▸ Source material:
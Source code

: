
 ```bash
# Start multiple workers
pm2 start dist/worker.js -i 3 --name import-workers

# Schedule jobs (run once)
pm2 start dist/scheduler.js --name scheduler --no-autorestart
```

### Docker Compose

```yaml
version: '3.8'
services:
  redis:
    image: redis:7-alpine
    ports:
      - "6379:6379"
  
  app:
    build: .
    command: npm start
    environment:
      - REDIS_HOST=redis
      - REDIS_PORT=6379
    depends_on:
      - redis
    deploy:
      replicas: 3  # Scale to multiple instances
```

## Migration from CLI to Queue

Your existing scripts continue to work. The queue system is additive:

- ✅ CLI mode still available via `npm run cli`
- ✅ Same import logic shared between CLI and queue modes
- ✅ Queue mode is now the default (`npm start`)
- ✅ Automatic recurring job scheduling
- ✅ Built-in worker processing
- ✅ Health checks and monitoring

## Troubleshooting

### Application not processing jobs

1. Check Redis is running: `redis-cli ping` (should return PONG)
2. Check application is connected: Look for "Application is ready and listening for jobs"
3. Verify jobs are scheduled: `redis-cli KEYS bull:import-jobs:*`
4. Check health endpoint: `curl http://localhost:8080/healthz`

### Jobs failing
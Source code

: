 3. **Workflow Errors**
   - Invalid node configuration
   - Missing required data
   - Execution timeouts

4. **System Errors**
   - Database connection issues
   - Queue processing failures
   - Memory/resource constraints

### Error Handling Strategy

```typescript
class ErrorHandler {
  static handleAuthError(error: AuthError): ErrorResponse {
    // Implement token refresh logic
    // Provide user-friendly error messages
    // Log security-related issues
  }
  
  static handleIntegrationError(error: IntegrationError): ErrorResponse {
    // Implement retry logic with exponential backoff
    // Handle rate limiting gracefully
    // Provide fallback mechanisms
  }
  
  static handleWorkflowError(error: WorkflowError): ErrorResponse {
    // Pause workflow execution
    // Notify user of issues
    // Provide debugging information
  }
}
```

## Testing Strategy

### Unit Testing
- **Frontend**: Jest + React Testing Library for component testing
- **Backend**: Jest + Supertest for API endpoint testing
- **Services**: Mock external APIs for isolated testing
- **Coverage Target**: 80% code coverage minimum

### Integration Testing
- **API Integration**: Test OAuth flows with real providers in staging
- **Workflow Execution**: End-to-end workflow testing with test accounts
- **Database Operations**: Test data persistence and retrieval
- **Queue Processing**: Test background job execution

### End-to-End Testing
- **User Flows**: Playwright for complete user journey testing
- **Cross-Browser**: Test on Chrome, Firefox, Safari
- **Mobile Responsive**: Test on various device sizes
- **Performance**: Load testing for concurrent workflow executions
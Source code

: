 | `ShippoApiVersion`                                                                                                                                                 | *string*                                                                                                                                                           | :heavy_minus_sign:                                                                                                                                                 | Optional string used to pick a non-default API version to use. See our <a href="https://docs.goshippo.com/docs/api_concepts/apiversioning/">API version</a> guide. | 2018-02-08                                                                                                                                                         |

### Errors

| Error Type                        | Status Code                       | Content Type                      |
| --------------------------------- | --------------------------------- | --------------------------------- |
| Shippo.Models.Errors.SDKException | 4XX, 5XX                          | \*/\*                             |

▸ Action item: Among the lines of the data above, count those holding "Errors" and state only the number.

▸ Result of this task: 4